What the task asks: Copy the entries character for character.

(Records drawn from a dataset)
※

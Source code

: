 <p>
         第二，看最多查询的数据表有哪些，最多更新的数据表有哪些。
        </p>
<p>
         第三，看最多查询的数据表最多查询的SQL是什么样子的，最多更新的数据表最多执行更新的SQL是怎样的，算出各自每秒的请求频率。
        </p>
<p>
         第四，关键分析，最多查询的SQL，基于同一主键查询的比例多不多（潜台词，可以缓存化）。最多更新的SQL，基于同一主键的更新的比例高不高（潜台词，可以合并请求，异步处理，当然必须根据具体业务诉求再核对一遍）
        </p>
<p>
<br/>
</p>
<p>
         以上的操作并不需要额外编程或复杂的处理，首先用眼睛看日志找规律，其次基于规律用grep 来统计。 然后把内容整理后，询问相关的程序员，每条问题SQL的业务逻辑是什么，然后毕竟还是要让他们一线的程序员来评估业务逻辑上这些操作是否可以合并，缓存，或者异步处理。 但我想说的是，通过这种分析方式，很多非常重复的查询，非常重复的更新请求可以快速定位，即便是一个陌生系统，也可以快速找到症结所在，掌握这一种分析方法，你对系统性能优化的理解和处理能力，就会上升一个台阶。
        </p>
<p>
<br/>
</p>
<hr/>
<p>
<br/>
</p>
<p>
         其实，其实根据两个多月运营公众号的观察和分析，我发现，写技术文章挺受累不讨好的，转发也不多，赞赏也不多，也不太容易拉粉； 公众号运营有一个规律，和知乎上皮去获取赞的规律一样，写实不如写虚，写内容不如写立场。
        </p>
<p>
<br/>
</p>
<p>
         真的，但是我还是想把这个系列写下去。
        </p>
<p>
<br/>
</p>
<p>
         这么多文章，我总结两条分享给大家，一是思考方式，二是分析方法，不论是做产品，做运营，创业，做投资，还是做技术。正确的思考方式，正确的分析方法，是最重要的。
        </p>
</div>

※

Solution to the exercise:
Source code

: <p>
         第二，看最多查询的数据表有哪些，最多更新的数据表有哪些。
        </p>
<p>
         第三，看最多查询的数据表最多查询的SQL是什么样子的，最多更新的数据表最多执行更新的SQL是怎样的，算出各自每秒的请求频率。
        </p>
<p>
         第四，关键分析，最多查询的SQL，基于同一主键查询的比例多不多（潜台词，可以缓存化）。最多更新的SQL，基于同一主键的更新的比例高不高（潜台词，可以合并请求，异步处理，当然必须根据具体业务诉求再核对一遍）
        </p>
<p>
<br/>
</p>
<p>
         以上的操作并不需要额外编程或复杂的处理，首先用眼睛看日志找规律，其次基于规律用grep 来统计。 然后把内容整理后，询问相关的程序员，每条问题SQL的业务逻辑是什么，然后毕竟还是要让他们一线的程序员来评估业务逻辑上这些操作是否可以合并，缓存，或者异步处理。 但我想说的是，通过这种分析方式，很多非常重复的查询，非常重复的更新请求可以快速定位，即便是一个陌生系统，也可以快速找到症结所在，掌握这一种分析方法，你对系统性能优化的理解和处理能力，就会上升一个台阶。
        </p>
<p>
<br/>
</p>
<hr/>
<p>
<br/>
</p>
<p>
         其实，其实根据两个多月运营公众号的观察和分析，我发现，写技术文章挺受累不讨好的，转发也不多，赞赏也不多，也不太容易拉粉； 公众号运营有一个规律，和知乎上皮去获取赞的规律一样，写实不如写虚，写内容不如写立场。
        </p>
<p>
<br/>
</p>
<p>
         真的，但是我还是想把这个系列写下去。
        </p>
<p>
<br/>
</p>
<p>
         这么多文章，我总结两条分享给大家，一是思考方式，二是分析方法，不论是做产品，做运营，创业，做投资，还是做技术。正确的思考方式，正确的分析方法，是最重要的。
        </p>
</div>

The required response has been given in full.